Janeiro a Junho – Período chuvoso
Temperaturas entre 25°C e 32°C
Chuva alta
Nesse período, as lagoas se formam e atingem volume máximo.

Maio a Setembro – Melhor época
Temperaturas entre 25°C e 33°C
É considerada a “janela de ouro”. Isso porque as lagoas ainda estão cheias, enquanto o sol aparece com maior frequência.

Outubro a Dezembro – Período seco
Temperaturas entre 26°C e 34°C
As lagoas começam a baixar gradualmente. Ainda assim, é ideal para quem busca dunas infinitas e menos movimento turístico.

Dados baseados no Climatempo.

Como chegar a Barreirinhas?

Barreirinhas está a 252 km de São Luís pela MA-402 (Translitorânea). O trajeto leva cerca de 4 horas de carro ou van. Além disso, ônibus partem diariamente do terminal rodoviário da capital.

O Aeroporto de Barreirinhas opera voos fretados e de aviação executiva. Além disso, o Programa AmpliAR prevê a retomada de voos comerciais. A cidade também integra a Rota das Emoções, conectando os Lençóis ao Delta do Parnaíba (PI) e a Jericoacoara (CE).

Sabores regionais que completam a experiência

A gastronomia nasce do encontro entre rio e mar. Por isso, os pratos valorizam ingredientes locais.
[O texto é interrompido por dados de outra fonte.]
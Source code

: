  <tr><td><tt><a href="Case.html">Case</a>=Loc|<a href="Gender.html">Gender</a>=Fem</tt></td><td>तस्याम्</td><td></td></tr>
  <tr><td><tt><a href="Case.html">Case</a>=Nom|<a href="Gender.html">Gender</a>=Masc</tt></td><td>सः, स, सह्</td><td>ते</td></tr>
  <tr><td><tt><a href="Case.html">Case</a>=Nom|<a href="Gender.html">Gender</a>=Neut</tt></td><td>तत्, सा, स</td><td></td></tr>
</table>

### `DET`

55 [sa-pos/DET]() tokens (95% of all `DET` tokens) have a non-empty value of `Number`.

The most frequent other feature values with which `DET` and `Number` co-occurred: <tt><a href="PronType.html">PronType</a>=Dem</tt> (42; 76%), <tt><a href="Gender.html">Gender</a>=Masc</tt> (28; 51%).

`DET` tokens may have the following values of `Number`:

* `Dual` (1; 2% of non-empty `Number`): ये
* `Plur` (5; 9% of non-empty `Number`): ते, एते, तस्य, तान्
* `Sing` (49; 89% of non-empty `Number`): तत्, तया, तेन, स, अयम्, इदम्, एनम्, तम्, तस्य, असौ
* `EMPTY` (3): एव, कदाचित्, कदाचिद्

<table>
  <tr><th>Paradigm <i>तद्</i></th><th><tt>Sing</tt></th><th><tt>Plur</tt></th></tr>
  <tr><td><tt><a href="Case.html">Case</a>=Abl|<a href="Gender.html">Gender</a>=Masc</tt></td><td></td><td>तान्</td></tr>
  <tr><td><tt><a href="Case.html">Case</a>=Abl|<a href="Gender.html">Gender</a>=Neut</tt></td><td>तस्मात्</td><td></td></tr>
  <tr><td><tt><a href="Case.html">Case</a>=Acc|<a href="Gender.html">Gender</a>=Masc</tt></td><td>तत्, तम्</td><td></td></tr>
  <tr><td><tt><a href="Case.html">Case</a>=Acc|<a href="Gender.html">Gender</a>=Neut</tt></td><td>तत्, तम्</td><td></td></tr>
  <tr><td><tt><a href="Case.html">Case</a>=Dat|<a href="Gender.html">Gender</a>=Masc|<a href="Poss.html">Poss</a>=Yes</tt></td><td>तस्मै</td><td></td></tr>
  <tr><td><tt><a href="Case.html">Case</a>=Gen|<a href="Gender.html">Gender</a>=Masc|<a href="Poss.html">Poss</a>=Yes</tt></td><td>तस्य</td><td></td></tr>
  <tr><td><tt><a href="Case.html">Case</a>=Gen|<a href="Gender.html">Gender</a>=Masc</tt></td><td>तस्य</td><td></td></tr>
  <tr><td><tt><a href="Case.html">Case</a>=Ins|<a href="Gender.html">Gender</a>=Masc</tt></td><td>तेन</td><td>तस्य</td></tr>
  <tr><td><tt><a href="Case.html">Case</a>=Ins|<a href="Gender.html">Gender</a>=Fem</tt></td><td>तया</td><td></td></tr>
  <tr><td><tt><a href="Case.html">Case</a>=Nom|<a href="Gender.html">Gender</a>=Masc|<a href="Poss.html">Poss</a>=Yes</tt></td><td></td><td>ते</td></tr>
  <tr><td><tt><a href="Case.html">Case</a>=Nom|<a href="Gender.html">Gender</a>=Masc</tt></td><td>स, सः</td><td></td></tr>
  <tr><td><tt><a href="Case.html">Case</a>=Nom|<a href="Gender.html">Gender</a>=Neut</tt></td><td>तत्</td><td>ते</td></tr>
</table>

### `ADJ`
Entre eles estão:

  • Peixe na telha
  • Camarão ao molho com leite de coco
  • Arroz de cuxá com vinagreira, gergelim torrado e camarão seco

Assim, a viagem combina paisagens, cultura e sabores únicos.

Se você soubesse que as lagoas podem desaparecer até a próxima estação, viajaria agora ou esperaria a “janela de ouro”?